DATA LISTING START
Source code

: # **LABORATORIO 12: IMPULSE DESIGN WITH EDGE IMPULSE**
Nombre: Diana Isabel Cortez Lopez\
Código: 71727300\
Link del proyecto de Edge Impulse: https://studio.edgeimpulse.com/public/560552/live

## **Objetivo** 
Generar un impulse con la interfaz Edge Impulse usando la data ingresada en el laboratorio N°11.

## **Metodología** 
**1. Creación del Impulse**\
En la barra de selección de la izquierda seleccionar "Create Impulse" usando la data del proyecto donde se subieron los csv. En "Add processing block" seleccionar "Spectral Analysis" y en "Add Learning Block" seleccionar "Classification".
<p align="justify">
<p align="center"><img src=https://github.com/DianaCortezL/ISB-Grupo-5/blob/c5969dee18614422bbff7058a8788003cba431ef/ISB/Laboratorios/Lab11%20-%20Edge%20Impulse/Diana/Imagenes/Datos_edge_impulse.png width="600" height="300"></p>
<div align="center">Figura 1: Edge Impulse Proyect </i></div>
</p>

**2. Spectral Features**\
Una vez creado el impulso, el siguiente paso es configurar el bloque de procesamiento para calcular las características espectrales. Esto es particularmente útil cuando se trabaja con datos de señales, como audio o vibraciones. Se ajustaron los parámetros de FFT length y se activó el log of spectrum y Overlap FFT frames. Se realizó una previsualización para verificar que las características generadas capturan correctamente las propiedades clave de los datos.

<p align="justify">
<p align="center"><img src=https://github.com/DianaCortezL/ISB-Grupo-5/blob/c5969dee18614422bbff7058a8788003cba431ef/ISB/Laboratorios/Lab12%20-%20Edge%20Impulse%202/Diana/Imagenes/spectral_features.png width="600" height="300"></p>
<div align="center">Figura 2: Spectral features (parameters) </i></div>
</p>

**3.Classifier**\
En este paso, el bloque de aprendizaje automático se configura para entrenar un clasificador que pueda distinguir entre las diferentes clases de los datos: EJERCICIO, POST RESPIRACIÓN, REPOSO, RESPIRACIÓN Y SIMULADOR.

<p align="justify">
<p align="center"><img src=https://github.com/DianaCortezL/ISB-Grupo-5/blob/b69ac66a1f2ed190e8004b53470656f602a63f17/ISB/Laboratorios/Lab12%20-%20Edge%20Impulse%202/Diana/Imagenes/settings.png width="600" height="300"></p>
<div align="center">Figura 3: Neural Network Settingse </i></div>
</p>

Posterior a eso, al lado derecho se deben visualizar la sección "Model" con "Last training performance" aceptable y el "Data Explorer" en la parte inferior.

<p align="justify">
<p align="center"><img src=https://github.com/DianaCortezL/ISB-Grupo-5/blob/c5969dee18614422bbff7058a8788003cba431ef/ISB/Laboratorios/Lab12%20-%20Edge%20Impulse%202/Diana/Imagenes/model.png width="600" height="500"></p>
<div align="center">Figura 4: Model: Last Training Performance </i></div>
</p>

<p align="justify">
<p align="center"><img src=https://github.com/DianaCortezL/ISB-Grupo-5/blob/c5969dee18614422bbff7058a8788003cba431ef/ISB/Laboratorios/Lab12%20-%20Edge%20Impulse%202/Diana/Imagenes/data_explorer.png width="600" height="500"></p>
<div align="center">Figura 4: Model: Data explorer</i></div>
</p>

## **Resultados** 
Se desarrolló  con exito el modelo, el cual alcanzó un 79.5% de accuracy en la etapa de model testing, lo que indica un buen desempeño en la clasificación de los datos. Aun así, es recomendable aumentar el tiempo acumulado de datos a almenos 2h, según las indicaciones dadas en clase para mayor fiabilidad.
DATA LISTING END
DATA LISTING START
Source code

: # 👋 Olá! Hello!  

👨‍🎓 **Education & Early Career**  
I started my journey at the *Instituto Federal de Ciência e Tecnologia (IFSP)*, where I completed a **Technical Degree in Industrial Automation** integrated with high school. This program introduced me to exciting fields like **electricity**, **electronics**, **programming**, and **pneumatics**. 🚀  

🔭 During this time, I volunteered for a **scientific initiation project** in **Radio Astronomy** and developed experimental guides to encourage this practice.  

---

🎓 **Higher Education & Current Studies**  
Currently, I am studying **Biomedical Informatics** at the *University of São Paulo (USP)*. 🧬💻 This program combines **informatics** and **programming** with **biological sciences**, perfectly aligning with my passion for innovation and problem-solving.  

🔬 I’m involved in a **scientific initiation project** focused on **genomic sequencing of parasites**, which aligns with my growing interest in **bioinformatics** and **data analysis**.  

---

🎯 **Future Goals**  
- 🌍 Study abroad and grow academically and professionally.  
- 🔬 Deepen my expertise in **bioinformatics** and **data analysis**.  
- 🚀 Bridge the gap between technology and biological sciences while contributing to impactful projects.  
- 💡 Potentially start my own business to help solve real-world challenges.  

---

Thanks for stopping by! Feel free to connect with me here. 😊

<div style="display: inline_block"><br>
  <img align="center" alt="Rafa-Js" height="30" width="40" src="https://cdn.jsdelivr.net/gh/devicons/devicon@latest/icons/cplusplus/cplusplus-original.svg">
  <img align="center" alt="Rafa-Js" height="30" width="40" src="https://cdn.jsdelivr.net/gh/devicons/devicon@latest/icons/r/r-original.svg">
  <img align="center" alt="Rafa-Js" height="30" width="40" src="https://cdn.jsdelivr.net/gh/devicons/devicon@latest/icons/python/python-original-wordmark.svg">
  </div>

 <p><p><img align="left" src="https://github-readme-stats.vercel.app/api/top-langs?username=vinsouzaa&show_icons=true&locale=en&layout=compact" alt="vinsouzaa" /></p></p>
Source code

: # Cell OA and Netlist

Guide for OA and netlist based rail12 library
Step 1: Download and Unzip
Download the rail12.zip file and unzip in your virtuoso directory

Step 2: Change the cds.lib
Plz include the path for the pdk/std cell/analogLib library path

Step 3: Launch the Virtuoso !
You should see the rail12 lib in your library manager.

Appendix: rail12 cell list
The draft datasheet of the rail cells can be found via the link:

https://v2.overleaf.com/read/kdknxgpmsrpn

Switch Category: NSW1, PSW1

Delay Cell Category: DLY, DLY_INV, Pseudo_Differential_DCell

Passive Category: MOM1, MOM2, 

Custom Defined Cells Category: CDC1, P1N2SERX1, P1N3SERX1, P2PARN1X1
DATA LISTING END
Would you please write out, exactly and with no other lines, the stretch of the listing above from the line containing "Step 1: Download and Unzip" through the line containing "Custom Defined Cells"?

ANSWER BOX:
Step 1: Download and Unzip
Download the rail12.zip file and unzip in your virtuoso directory

Step 2: Change the cds.lib
Plz include the path for the pdk/std cell/analogLib library path

Step 3: Launch the Virtuoso !
You should see the rail12 lib in your library manager.

Appendix: rail12 cell list
The draft datasheet of the rail cells can be found via the link:

https://v2.overleaf.com/read/kdknxgpmsrpn

Switch Category: NSW1, PSW1

Delay Cell Category: DLY, DLY_INV, Pseudo_Differential_DCell

Passive Category: MOM1, MOM2, 

Custom Defined Cells Category: CDC1, P1N2SERX1, P1N3SERX1, P2PARN1X1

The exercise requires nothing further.